*Records:*
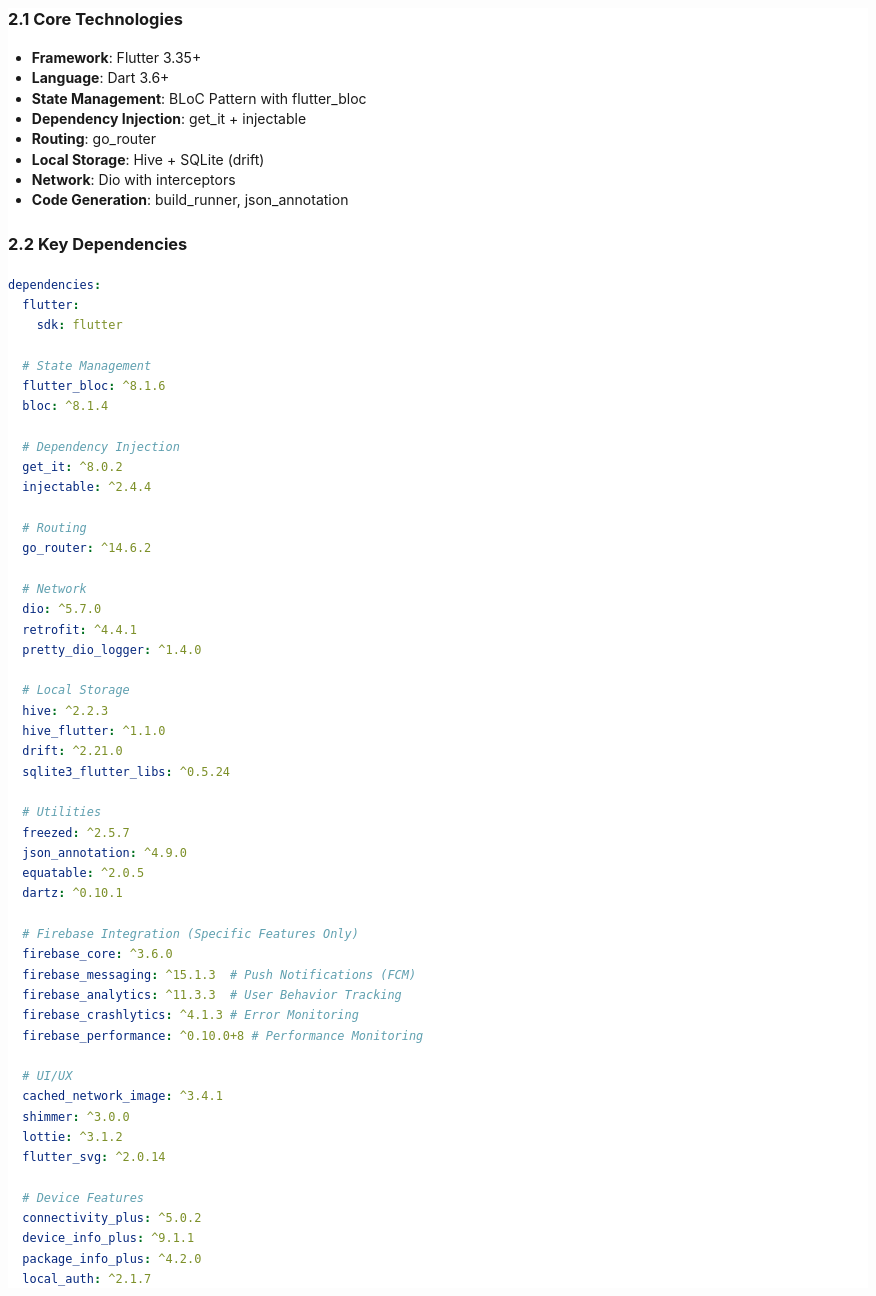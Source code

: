 ### 2.1 Core Technologies
- **Framework**: Flutter 3.35+
- **Language**: Dart 3.6+
- **State Management**: BLoC Pattern with flutter_bloc
- **Dependency Injection**: get_it + injectable
- **Routing**: go_router
- **Local Storage**: Hive + SQLite (drift)
- **Network**: Dio with interceptors
- **Code Generation**: build_runner, json_annotation

### 2.2 Key Dependencies

```yaml
dependencies:
  flutter:
    sdk: flutter
  
  # State Management
  flutter_bloc: ^8.1.6
  bloc: ^8.1.4
  
  # Dependency Injection
  get_it: ^8.0.2
  injectable: ^2.4.4
  
  # Routing
  go_router: ^14.6.2
  
  # Network
  dio: ^5.7.0
  retrofit: ^4.4.1
  pretty_dio_logger: ^1.4.0
  
  # Local Storage
  hive: ^2.2.3
  hive_flutter: ^1.1.0
  drift: ^2.21.0
  sqlite3_flutter_libs: ^0.5.24
  
  # Utilities
  freezed: ^2.5.7
  json_annotation: ^4.9.0
  equatable: ^2.0.5
  dartz: ^0.10.1
  
  # Firebase Integration (Specific Features Only)
  firebase_core: ^3.6.0
  firebase_messaging: ^15.1.3  # Push Notifications (FCM)
  firebase_analytics: ^11.3.3  # User Behavior Tracking
  firebase_crashlytics: ^4.1.3 # Error Monitoring
  firebase_performance: ^0.10.0+8 # Performance Monitoring
  
  # UI/UX
  cached_network_image: ^3.4.1
  shimmer: ^3.0.0
  lottie: ^3.1.2
  flutter_svg: ^2.0.14
  
  # Device Features
  connectivity_plus: ^5.0.2
  device_info_plus: ^9.1.1
  package_info_plus: ^4.2.0
  local_auth: ^2.1.7
```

*Requirement:* Set down each entry again exactly as written. Pictures stay out.

*Exercise answer:*
Source code

: ### 2.1 Core Technologies
- **Framework**: Flutter 3.35+
- **Language**: Dart 3.6+
- **State Management**: BLoC Pattern with flutter_bloc
- **Dependency Injection**: get_it + injectable
- **Routing**: go_router
- **Local Storage**: Hive + SQLite (drift)
- **Network**: Dio with interceptors
- **Code Generation**: build_runner, json_annotation

### 2.2 Key Dependencies

```yaml
dependencies:
  flutter:
    sdk: flutter
  
  # State Management
  flutter_bloc: ^8.1.6
  bloc: ^8.1.4
  
  # Dependency Injection
  get_it: ^8.0.2
  injectable: ^2.4.4
  
  # Routing
  go_router: ^14.6.2
  
  # Network
  dio: ^5.7.0
  retrofit: ^4.4.1
  pretty_dio_logger: ^1.4.0
  
  # Local Storage
  hive: ^2.2.3
  hive_flutter: ^1.1.0
  drift: ^2.21.0
  sqlite3_flutter_libs: ^0.5.24
  
  # Utilities
  freezed: ^2.5.7
  json_annotation: ^4.9.0
  equatable: ^2.0.5
  dartz: ^0.10.1
  
  # Firebase Integration (Specific Features Only)
  firebase_core: ^3.6.0
  firebase_messaging: ^15.1.3  # Push Notifications (FCM)
  firebase_analytics: ^11.3.3  # User Behavior Tracking
  firebase_crashlytics: ^4.1.3 # Error Monitoring
  firebase_performance: ^0.10.0+8 # Performance Monitoring
  
  # UI/UX
  cached_network_image: ^3.4.1
  shimmer: ^3.0.0
  lottie: ^3.1.2
  flutter_svg: ^2.0.14
  
  # Device Features
  connectivity_plus: ^5.0.2
  device_info_plus: ^9.1.1
  package_info_plus: ^4.2.0
  local_auth: ^2.1.7
```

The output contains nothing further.